#### Entries taken from a collection
╔══
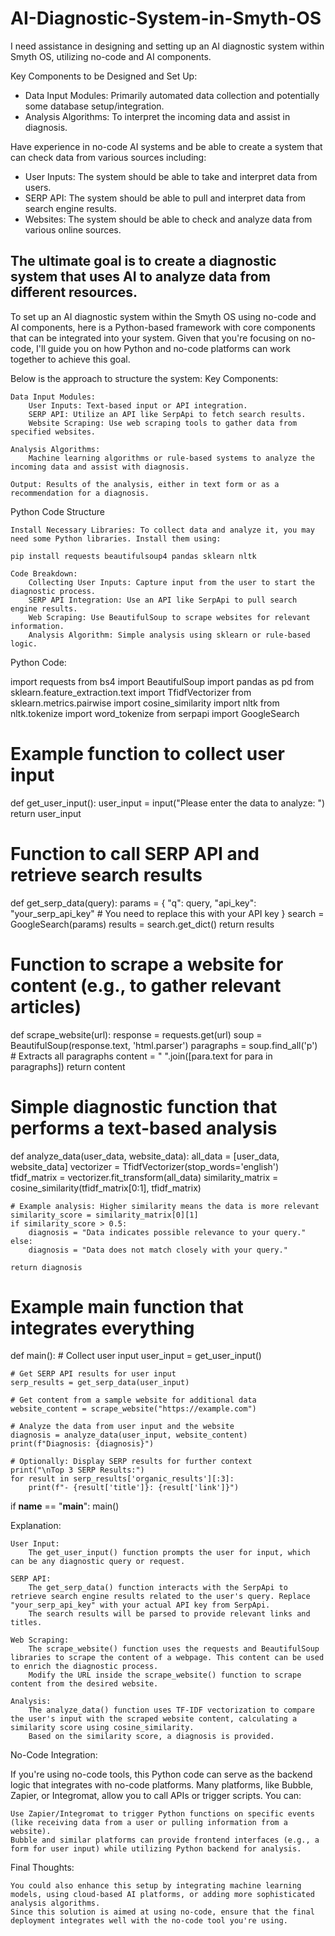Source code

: # AI-Diagnostic-System-in-Smyth-OS
I need assistance in designing and setting up an AI diagnostic system within Smyth OS, utilizing no-code and AI components.

Key Components to be Designed and Set Up:
- Data Input Modules: Primarily automated data collection and potentially some database setup/integration.
- Analysis Algorithms: To interpret the incoming data and assist in diagnosis.

Have experience in no-code AI systems and be able to create a system that can check data from various sources including:
- User Inputs: The system should be able to take and interpret data from users.
- SERP API: The system should be able to pull and interpret data from search engine results.
- Websites: The system should be able to check and analyze data from various online sources.

The ultimate goal is to create a diagnostic system that uses AI to analyze data from different resources.
---
To set up an AI diagnostic system within the Smyth OS using no-code and AI components, here is a Python-based framework with core components that can be integrated into your system. Given that you're focusing on no-code, I'll guide you on how Python and no-code platforms can work together to achieve this goal.

Below is the approach to structure the system:
Key Components:

    Data Input Modules:
        User Inputs: Text-based input or API integration.
        SERP API: Utilize an API like SerpApi to fetch search results.
        Website Scraping: Use web scraping tools to gather data from specified websites.

    Analysis Algorithms:
        Machine learning algorithms or rule-based systems to analyze the incoming data and assist with diagnosis.

    Output: Results of the analysis, either in text form or as a recommendation for a diagnosis.

Python Code Structure

    Install Necessary Libraries: To collect data and analyze it, you may need some Python libraries. Install them using:

    pip install requests beautifulsoup4 pandas sklearn nltk

    Code Breakdown:
        Collecting User Inputs: Capture input from the user to start the diagnostic process.
        SERP API Integration: Use an API like SerpApi to pull search engine results.
        Web Scraping: Use BeautifulSoup to scrape websites for relevant information.
        Analysis Algorithm: Simple analysis using sklearn or rule-based logic.

Python Code:

import requests
from bs4 import BeautifulSoup
import pandas as pd
from sklearn.feature_extraction.text import TfidfVectorizer
from sklearn.metrics.pairwise import cosine_similarity
import nltk
from nltk.tokenize import word_tokenize
from serpapi import GoogleSearch

# Example function to collect user input
def get_user_input():
    user_input = input("Please enter the data to analyze: ")
    return user_input

# Function to call SERP API and retrieve search results
def get_serp_data(query):
    params = {
        "q": query,
        "api_key": "your_serp_api_key"  # You need to replace this with your API key
    }
    search = GoogleSearch(params)
    results = search.get_dict()
    return results

# Function to scrape a website for content (e.g., to gather relevant articles)
def scrape_website(url):
    response = requests.get(url)
    soup = BeautifulSoup(response.text, 'html.parser')
    paragraphs = soup.find_all('p')  # Extracts all paragraphs
    content = " ".join([para.text for para in paragraphs])
    return content

# Simple diagnostic function that performs a text-based analysis
def analyze_data(user_data, website_data):
    all_data = [user_data, website_data]
    vectorizer = TfidfVectorizer(stop_words='english')
    tfidf_matrix = vectorizer.fit_transform(all_data)
    similarity_matrix = cosine_similarity(tfidf_matrix[0:1], tfidf_matrix)
    
    # Example analysis: Higher similarity means the data is more relevant
    similarity_score = similarity_matrix[0][1]
    if similarity_score > 0.5:
        diagnosis = "Data indicates possible relevance to your query."
    else:
        diagnosis = "Data does not match closely with your query."

    return diagnosis

# Example main function that integrates everything
def main():
    # Collect user input
    user_input = get_user_input()

    # Get SERP API results for user input
    serp_results = get_serp_data(user_input)

    # Get content from a sample website for additional data
    website_content = scrape_website("https://example.com")

    # Analyze the data from user input and the website
    diagnosis = analyze_data(user_input, website_content)
    print(f"Diagnosis: {diagnosis}")

    # Optionally: Display SERP results for further context
    print("\nTop 3 SERP Results:")
    for result in serp_results['organic_results'][:3]:
        print(f"- {result['title']}: {result['link']}")

if __name__ == "__main__":
    main()

Explanation:

    User Input:
        The get_user_input() function prompts the user for input, which can be any diagnostic query or request.

    SERP API:
        The get_serp_data() function interacts with the SerpApi to retrieve search engine results related to the user's query. Replace "your_serp_api_key" with your actual API key from SerpApi.
        The search results will be parsed to provide relevant links and titles.

    Web Scraping:
        The scrape_website() function uses the requests and BeautifulSoup libraries to scrape the content of a webpage. This content can be used to enrich the diagnostic process.
        Modify the URL inside the scrape_website() function to scrape content from the desired website.

    Analysis:
        The analyze_data() function uses TF-IDF vectorization to compare the user's input with the scraped website content, calculating a similarity score using cosine_similarity.
        Based on the similarity score, a diagnosis is provided.

No-Code Integration:

If you're using no-code tools, this Python code can serve as the backend logic that integrates with no-code platforms. Many platforms, like Bubble, Zapier, or Integromat, allow you to call APIs or trigger scripts. You can:

    Use Zapier/Integromat to trigger Python functions on specific events (like receiving data from a user or pulling information from a website).
    Bubble and similar platforms can provide frontend interfaces (e.g., a form for user input) while utilizing Python backend for analysis.

Final Thoughts:

    You could also enhance this setup by integrating machine learning models, using cloud-based AI platforms, or adding more sophisticated analysis algorithms.
    Since this solution is aimed at using no-code, ensure that the final deployment integrates well with the no-code tool you're using.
╚══
Which lines in the data above hold the string "response"? Show each one.

    response = requests.get(url)
    soup = BeautifulSoup(response.text, 'html.parser')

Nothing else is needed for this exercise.